## YOUR INSTRUCTIONS:
Take the entries that follow and return exactly the lines from the one holding "- Spring Security" through the one holding "- events.read", both included. Nothing else is needed.

## EXTRACTED ENTRIES:
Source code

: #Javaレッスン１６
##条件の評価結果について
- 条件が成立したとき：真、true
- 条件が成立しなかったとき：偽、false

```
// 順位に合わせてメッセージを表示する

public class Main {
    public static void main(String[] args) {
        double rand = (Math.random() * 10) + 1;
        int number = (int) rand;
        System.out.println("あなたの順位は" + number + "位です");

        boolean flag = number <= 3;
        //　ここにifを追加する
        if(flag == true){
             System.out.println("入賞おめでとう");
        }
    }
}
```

--

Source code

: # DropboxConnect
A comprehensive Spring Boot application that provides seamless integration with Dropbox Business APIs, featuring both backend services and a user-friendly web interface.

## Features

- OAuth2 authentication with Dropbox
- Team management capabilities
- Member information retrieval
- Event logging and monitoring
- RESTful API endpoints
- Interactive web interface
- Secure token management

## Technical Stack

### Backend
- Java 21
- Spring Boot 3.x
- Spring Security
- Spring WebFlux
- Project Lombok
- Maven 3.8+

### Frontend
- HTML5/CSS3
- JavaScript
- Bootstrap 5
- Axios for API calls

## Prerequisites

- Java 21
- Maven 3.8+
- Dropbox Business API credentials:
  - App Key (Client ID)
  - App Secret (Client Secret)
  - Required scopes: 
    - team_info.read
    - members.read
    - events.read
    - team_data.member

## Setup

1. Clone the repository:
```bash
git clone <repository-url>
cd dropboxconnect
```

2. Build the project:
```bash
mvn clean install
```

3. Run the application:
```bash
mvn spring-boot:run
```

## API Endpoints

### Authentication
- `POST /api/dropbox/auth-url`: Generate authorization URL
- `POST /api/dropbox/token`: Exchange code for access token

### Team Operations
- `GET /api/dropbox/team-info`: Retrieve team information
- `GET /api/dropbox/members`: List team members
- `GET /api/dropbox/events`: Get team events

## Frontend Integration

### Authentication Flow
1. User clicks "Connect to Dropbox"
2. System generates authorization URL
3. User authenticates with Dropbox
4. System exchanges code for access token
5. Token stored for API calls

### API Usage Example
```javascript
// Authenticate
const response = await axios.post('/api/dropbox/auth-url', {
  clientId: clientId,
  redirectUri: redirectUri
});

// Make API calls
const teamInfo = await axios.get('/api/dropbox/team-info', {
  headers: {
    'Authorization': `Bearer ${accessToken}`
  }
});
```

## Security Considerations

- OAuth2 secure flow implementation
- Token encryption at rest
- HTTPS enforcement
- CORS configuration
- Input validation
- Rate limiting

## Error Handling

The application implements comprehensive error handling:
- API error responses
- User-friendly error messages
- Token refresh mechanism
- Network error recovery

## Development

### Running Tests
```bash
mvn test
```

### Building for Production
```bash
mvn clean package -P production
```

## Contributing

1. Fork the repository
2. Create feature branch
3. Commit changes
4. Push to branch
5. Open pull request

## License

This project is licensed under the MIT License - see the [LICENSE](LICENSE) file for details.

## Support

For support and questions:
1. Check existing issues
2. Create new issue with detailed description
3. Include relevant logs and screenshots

## WRITTEN REPLY:
- Spring Security
- Spring WebFlux
- Project Lombok
- Maven 3.8+

### Frontend
- HTML5/CSS3
- JavaScript
- Bootstrap 5
- Axios for API calls

## Prerequisites

- Java 21
- Maven 3.8+
- Dropbox Business API credentials:
  - App Key (Client ID)
  - App Secret (Client Secret)
  - Required scopes: 
    - team_info.read
    - members.read
    - events.read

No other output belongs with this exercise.